砂埃舞う「白い道」ことストラーデビアンケが3月5日に開催される。前回勝者マチュー・ファンデルプールが不在の中、ゼッケン1をつけたジュリアン・アラフィリップにポガチャルやバルベルデが挑む。同日開催の女子レースも合わせてプレビューします。



砂埃を巻き上げながら南部に広がる未舗装路を走る砂埃を巻き上げながら南部に広がる未舗装路を走る photo:LaPresse / RCS Sport
2007年に初開催され、今年で第16回目とまだ歴史が浅いにもかかわらず、いまやモニュメント(5大クラシック)に並ぶ人気と格式を備えるストラーデビアンケ(1.UWT)。レース名がイタリア語で「白い道」と意味する通り、砂が舞い小石が転がる未舗装路区間がコースの1/3に及ぶクラシックレースだ。

コースはイタリア中部トスカーナ州のシエナを発着点に、周辺の丘陵地帯を反時計回りに巡る184km。合計11ヶ所設定された未舗装路区間(セクター)は全長63kmに及び、パンクや落車のリスクはもちろん、急勾配区間もあるため選手にはトラクションを掛けながら登るテクニックも要求される。

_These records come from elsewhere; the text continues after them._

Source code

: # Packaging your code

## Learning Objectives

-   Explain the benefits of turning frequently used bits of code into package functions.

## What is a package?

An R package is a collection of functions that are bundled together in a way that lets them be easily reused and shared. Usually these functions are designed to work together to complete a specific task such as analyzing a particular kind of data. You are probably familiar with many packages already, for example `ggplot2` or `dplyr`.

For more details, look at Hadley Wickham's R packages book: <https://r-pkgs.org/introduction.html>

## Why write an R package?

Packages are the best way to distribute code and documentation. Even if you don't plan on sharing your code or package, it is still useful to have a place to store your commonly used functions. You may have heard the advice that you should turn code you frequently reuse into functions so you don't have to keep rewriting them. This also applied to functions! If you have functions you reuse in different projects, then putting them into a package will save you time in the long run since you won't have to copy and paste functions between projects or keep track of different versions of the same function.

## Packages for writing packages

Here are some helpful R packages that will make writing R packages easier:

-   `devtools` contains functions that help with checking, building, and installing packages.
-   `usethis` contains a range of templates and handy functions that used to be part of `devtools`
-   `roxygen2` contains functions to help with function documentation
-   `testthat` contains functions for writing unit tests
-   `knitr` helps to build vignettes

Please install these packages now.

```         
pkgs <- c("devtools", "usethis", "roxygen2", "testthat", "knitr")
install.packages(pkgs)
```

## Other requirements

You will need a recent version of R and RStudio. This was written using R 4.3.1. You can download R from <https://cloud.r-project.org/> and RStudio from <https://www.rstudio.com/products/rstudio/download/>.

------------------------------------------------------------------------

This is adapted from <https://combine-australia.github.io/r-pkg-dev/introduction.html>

 ストラーデビアンケ2022 コースプロフィール ストラーデビアンケ2022 コースプロフィール photo: RCS Sport
 ストラーデビアンケ2022 コースマップ ストラーデビアンケ2022 コースマップ photo: RCS Sportスタートして僅か11kmから始まる未舗装路区間の中で注目すべきは、例年レースが動き始める残り54km地点のセクター8「モンテ・サンテ・マリエ(全長11.5km)」。また昨年アラフィリップが仕掛けたセクター9「モンテ・アペルティ(全長0.8km)」や、ファンデルプールが集団を崩壊させるアタックを見せたセクター11「レ・トルフェ(全長1.1km)」も見逃せないポイントととなる。

そしてグラベル区間を終えた選手たちは最後、シエナ旧市街に続く急勾配(最大16%)の石畳坂を駆け上がり、『世界一美しい』と呼ばれるカンポ広場にフィニッシュする。昨年表彰台に上がったクラシックレーサーのファンデルプール、パンチャーのアラフィリップ、そして3位がクライマーのベルナルが並ぶことからも、様々な脚質にチャンスがあるレースになっている。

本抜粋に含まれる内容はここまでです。